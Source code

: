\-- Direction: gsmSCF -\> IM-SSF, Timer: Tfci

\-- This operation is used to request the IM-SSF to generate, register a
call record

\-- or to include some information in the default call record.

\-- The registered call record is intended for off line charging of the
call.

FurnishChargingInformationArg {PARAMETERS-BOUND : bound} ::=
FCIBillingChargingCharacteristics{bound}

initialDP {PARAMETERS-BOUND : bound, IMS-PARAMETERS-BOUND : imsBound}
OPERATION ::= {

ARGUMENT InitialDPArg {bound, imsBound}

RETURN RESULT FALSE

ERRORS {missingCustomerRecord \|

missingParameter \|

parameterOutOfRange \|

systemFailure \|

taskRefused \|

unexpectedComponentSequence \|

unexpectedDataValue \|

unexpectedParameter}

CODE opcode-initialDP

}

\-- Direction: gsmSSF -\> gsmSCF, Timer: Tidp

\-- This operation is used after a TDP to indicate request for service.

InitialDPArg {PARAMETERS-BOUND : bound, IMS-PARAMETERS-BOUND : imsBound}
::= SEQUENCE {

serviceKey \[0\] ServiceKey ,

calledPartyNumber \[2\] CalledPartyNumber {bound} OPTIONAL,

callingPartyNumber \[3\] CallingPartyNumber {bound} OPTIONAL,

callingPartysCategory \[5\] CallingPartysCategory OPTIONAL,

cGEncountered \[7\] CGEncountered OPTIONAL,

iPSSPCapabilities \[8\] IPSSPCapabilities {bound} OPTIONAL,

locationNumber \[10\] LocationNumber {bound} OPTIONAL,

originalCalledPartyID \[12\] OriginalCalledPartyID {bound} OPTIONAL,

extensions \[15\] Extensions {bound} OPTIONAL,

--------------------

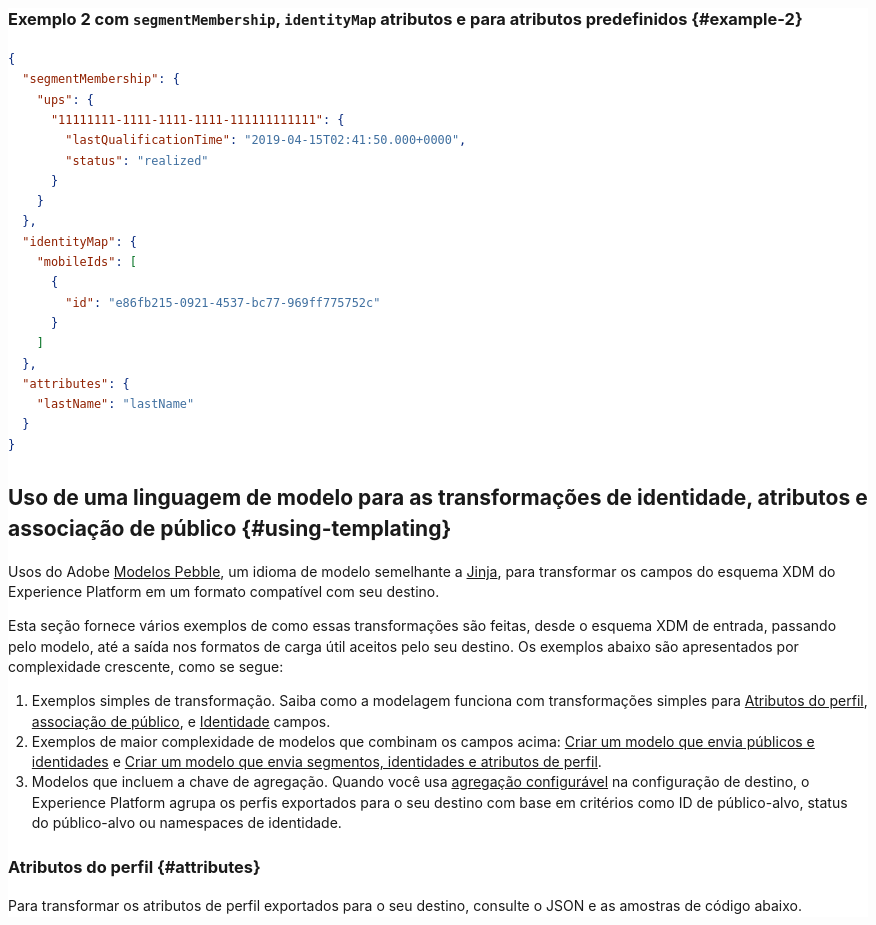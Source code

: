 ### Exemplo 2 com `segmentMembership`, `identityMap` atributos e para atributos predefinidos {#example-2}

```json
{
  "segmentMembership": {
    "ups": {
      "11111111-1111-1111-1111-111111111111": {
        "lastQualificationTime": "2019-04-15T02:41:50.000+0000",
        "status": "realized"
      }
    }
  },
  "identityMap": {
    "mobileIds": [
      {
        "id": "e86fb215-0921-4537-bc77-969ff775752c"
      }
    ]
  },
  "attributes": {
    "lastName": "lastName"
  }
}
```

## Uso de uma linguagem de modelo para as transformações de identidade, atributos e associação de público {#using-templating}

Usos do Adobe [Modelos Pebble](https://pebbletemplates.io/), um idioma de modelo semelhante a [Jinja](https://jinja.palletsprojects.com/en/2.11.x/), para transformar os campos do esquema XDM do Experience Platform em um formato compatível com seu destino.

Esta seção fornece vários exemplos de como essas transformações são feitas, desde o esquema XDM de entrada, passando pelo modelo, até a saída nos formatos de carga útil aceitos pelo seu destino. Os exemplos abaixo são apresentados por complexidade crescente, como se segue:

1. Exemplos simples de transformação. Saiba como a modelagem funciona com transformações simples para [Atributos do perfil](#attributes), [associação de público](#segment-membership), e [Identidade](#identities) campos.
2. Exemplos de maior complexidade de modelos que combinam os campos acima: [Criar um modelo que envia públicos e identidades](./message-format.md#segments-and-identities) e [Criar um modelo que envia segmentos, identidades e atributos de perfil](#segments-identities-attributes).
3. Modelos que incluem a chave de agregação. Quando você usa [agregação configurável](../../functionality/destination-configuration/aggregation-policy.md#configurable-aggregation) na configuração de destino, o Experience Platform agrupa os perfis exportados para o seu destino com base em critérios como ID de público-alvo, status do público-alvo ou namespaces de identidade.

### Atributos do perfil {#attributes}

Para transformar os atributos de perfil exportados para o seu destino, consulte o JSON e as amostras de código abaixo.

--------------------

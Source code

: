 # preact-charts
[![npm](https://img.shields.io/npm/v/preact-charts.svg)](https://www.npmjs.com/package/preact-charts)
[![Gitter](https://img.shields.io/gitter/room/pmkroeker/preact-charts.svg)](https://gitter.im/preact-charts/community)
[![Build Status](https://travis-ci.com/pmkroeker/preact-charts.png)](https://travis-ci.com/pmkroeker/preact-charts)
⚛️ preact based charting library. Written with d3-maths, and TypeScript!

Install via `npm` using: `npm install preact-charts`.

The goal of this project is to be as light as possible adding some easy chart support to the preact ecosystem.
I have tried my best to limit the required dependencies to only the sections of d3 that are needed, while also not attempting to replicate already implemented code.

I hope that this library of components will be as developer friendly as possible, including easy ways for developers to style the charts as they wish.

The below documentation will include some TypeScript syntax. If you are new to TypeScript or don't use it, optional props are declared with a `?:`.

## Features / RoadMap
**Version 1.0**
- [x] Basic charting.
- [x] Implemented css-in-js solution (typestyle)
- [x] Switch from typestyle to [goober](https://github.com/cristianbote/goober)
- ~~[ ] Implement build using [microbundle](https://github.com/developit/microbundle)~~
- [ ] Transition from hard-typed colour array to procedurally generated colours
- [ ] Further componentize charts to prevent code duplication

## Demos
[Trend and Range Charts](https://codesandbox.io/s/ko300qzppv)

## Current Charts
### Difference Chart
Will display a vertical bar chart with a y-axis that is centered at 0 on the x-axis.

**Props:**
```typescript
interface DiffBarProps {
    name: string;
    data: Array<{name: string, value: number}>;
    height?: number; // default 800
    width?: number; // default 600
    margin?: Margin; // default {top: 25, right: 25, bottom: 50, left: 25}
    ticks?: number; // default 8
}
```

--------------------

> [ASSIGNMENT] Take every line above that includes the string "library" and return it.

> [RESULT FOR THIS EXERCISE]
⚛️ preact based charting library. Written with d3-maths, and TypeScript!
I hope that this library of components will be as developer friendly as possible, including easy ways for developers to style the charts as they wish.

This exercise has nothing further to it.